The entries are to be given back verbatim; no picture is to be copied.

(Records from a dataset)
__________________________________________________

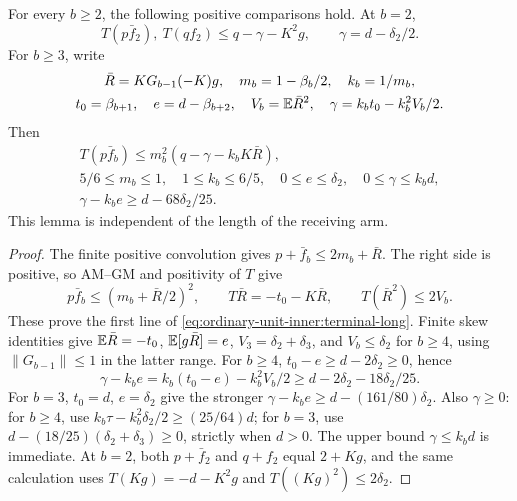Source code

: \begin{lemma}
\label{lem:ordinary-unit-inner-terminal}
For every \(b\ge2\), the following positive comparisons hold.
At \(b=2\),
\begin{equation}\label{eq:ordinary-unit-inner:terminal2}
 T(p\bar f_2),\ T(qf_2)\le q-\gamma-K^2g,\qquad
 \gamma=d-\delta_2/2.
\end{equation}
For \(b\ge3\), write
\begin{equation}\label{eq:ordinary-unit-inner:terminal-data}
\begin{gathered}
 \bar R=KG_{b-1}(-K)g,\quad m_b=1-\beta_b/2,\quad k_b=1/m_b,\\
 t_0=\beta_{b+1},\quad e=d-\beta_{b+2},\quad
 V_b=\E\bar R^2,\quad \gamma=k_bt_0-k_b^2V_b/2.
\end{gathered}
\end{equation}
Then
\begin{equation}\label{eq:ordinary-unit-inner:terminal-long}
\begin{gathered}
 T(p\bar f_b)\le m_b^2(q-\gamma-k_bK\bar R),\\
 5/6\le m_b\le1,\quad1\le k_b\le6/5,\quad
 0\le e\le\delta_2,\quad0\le\gamma\le k_bd,\\
 \gamma-k_be\ge d-68\delta_2/25.
\end{gathered}
\end{equation}
This lemma is independent of the length of the receiving arm.
\end{lemma}
\begin{proof}
The finite positive convolution gives
\(p+\bar f_b\le2m_b+\bar R\). The right side is positive, so
AM--GM and positivity of \(T\) give
\[
 p\bar f_b\le(m_b+\bar R/2)^2,\qquad
 T\bar R=-t_0-K\bar R,\qquad T(\bar R^2)\le2V_b.
\]
These prove the first line of \eqref{eq:ordinary-unit-inner:terminal-long}.
Finite skew identities give \(\E\bar R=-t_0\),
\(\E[g\bar R]=e\), \(V_3=\delta_2+\delta_3\), and
\(V_b\le\delta_2\) for \(b\ge4\), using
\(\|G_{b-1}\|\le1\) in the latter range.
For \(b\ge4\),
\(t_0-e\ge d-2\delta_2\ge0\), hence
\[
 \gamma-k_be=k_b(t_0-e)-k_b^2V_b/2
       \ge d-2\delta_2-18\delta_2/25.
\]
For \(b=3\), \(t_0=d\), \(e=\delta_2\) give the stronger
\(\gamma-k_be\ge d-(161/80)\delta_2\).
Also \(\gamma\ge0\): for \(b\ge4\), use
\(k_b\tau-k_b^2\delta_2/2\ge(25/64)d\);
for \(b=3\), use \(d-(18/25)(\delta_2+\delta_3)\ge0\),
strictly when \(d>0\).
The upper bound \(\gamma\le k_bd\) is immediate.
At \(b=2\), both \(p+\bar f_2\) and \(q+f_2\) equal \(2+Kg\),
and the same calculation uses
\(T(Kg)=-d-K^2g\) and \(T((Kg)^2)\le2\delta_2\).
\end{proof}

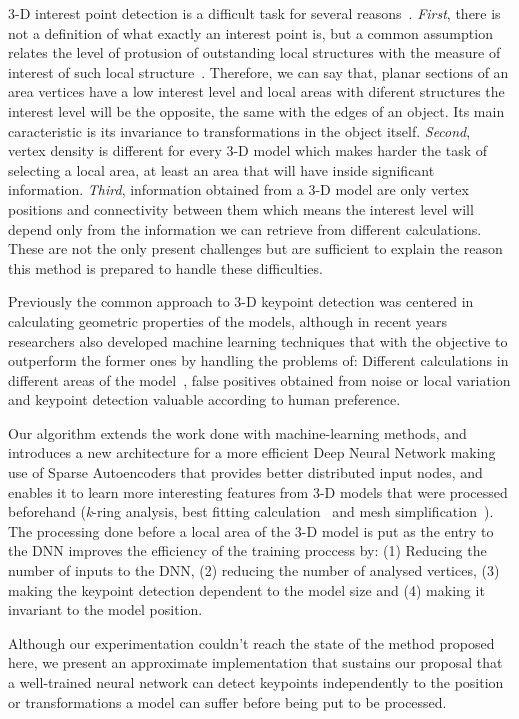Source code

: \documentclass{comjnl}
\begin{document}
3-D interest point detection is a difficult task for several reasons~\cite{Sipiran2011, Teran2014}.
\textit{First}, there is not a definition of what exactly an interest point is, but a common
assumption relates the level of protusion of outstanding local structures
with the measure of interest of such local structure~\cite{Sipiran2011}.
Therefore, we can say that, planar sections of an area
vertices have a low interest level and local areas with diferent
structures the interest level will be the opposite, the same with
the edges of an object. Its main caracteristic is its
invariance to transformations in the object itself. \textit{Second}, vertex 
density is different for every 3-D model which makes harder the task of
selecting a local area, at least an area that will have inside significant
information. \textit{Third}, information obtained from a 3-D model
are only vertex positions and connectivity between them which means
the interest level will depend only from the information we can
retrieve from different calculations. These are not the only present challenges
but are sufficient to explain the reason this method is prepared to
handle these difficulties.

Previously the common approach to 3-D keypoint detection was
centered in calculating geometric properties of the models, although
in recent years researchers also developed machine learning techniques
that with the objective to outperform the former ones by handling the
problems of: Different calculations in different areas of the model~\cite{Lin2016},
false positives obtained from noise or local variation and keypoint
detection valuable according to human preference. 

Our algorithm extends the work done with machine-learning methods,
and introduces a new architecture for a more efficient Deep Neural Network
making use of Sparse Autoencoders that provides better distributed input
nodes, and enables it to learn more interesting features from 3-D models
that were processed beforehand (\textit{k}-ring analysis, best fitting
calculation~\cite{Sipiran2011} and mesh simplification~\cite{Lee2005}).
The processing done before a local area of the 3-D model is put as the
entry to the DNN improves the efficiency of the training proccess by:
(1) Reducing the number of inputs to the DNN, (2) reducing the number of
analysed vertices, (3) making the keypoint detection dependent to the
model size and (4) making it invariant to the model position. 

Although our experimentation couldn't reach the state of the method proposed
here, we present an approximate implementation that sustains our proposal that
a well-trained neural network can detect keypoints independently to the position
or transformations a model can suffer before being put to be processed. 
\end{document}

__________________________________________________

- _Response box_
Source code

: \begin{lemma}
\label{lem:ordinary-unit-inner-terminal}
For every \(b\ge2\), the following positive comparisons hold.
At \(b=2\),
\begin{equation}\label{eq:ordinary-unit-inner:terminal2}
 T(p\bar f_2),\ T(qf_2)\le q-\gamma-K^2g,\qquad
 \gamma=d-\delta_2/2.
\end{equation}
For \(b\ge3\), write
\begin{equation}\label{eq:ordinary-unit-inner:terminal-data}
\begin{gathered}
 \bar R=KG_{b-1}(-K)g,\quad m_b=1-\beta_b/2,\quad k_b=1/m_b,\\
 t_0=\beta_{b+1},\quad e=d-\beta_{b+2},\quad
 V_b=\E\bar R^2,\quad \gamma=k_bt_0-k_b^2V_b/2.
\end{gathered}
\end{equation}
Then
\begin{equation}\label{eq:ordinary-unit-inner:terminal-long}
\begin{gathered}
 T(p\bar f_b)\le m_b^2(q-\gamma-k_bK\bar R),\\
 5/6\le m_b\le1,\quad1\le k_b\le6/5,\quad
 0\le e\le\delta_2,\quad0\le\gamma\le k_bd,\\
 \gamma-k_be\ge d-68\delta_2/25.
\end{gathered}
\end{equation}
This lemma is independent of the length of the receiving arm.
\end{lemma}
\begin{proof}
The finite positive convolution gives
\(p+\bar f_b\le2m_b+\bar R\). The right side is positive, so
AM--GM and positivity of \(T\) give
\[
 p\bar f_b\le(m_b+\bar R/2)^2,\qquad
 T\bar R=-t_0-K\bar R,\qquad T(\bar R^2)\le2V_b.
\]
These prove the first line of \eqref{eq:ordinary-unit-inner:terminal-long}.
Finite skew identities give \(\E\bar R=-t_0\),
\(\E[g\bar R]=e\), \(V_3=\delta_2+\delta_3\), and
\(V_b\le\delta_2\) for \(b\ge4\), using
\(\|G_{b-1}\|\le1\) in the latter range.
For \(b\ge4\),
\(t_0-e\ge d-2\delta_2\ge0\), hence
\[
 \gamma-k_be=k_b(t_0-e)-k_b^2V_b/2
       \ge d-2\delta_2-18\delta_2/25.
\]
For \(b=3\), \(t_0=d\), \(e=\delta_2\) give the stronger
\(\gamma-k_be\ge d-(161/80)\delta_2\).
Also \(\gamma\ge0\): for \(b\ge4\), use
\(k_b\tau-k_b^2\delta_2/2\ge(25/64)d\);
for \(b=3\), use \(d-(18/25)(\delta_2+\delta_3)\ge0\),
strictly when \(d>0\).
The upper bound \(\gamma\le k_bd\) is immediate.
At \(b=2\), both \(p+\bar f_2\) and \(q+f_2\) equal \(2+Kg\),
and the same calculation uses
\(T(Kg)=-d-K^2g\) and \(T((Kg)^2)\le2\delta_2\).
\end{proof}

Source code

: \documentclass{comjnl}
\begin{document}
3-D interest point detection is a difficult task for several reasons~\cite{Sipiran2011, Teran2014}.
\textit{First}, there is not a definition of what exactly an interest point is, but a common
assumption relates the level of protusion of outstanding local structures
with the measure of interest of such local structure~\cite{Sipiran2011}.
Therefore, we can say that, planar sections of an area
vertices have a low interest level and local areas with diferent
structures the interest level will be the opposite, the same with
the edges of an object. Its main caracteristic is its
invariance to transformations in the object itself. \textit{Second}, vertex 
density is different for every 3-D model which makes harder the task of
selecting a local area, at least an area that will have inside significant
information. \textit{Third}, information obtained from a 3-D model
are only vertex positions and connectivity between them which means
the interest level will depend only from the information we can
retrieve from different calculations. These are not the only present challenges
but are sufficient to explain the reason this method is prepared to
handle these difficulties.

Previously the common approach to 3-D keypoint detection was
centered in calculating geometric properties of the models, although
in recent years researchers also developed machine learning techniques
that with the objective to outperform the former ones by handling the
problems of: Different calculations in different areas of the model~\cite{Lin2016},
false positives obtained from noise or local variation and keypoint
detection valuable according to human preference. 

Our algorithm extends the work done with machine-learning methods,
and introduces a new architecture for a more efficient Deep Neural Network
making use of Sparse Autoencoders that provides better distributed input
nodes, and enables it to learn more interesting features from 3-D models
that were processed beforehand (\textit{k}-ring analysis, best fitting
calculation~\cite{Sipiran2011} and mesh simplification~\cite{Lee2005}).
The processing done before a local area of the 3-D model is put as the
entry to the DNN improves the efficiency of the training proccess by:
(1) Reducing the number of inputs to the DNN, (2) reducing the number of
analysed vertices, (3) making the keypoint detection dependent to the
model size and (4) making it invariant to the model position. 

Although our experimentation couldn't reach the state of the method proposed
here, we present an approximate implementation that sustains our proposal that
a well-trained neural network can detect keypoints independently to the position
or transformations a model can suffer before being put to be processed. 
\end{document}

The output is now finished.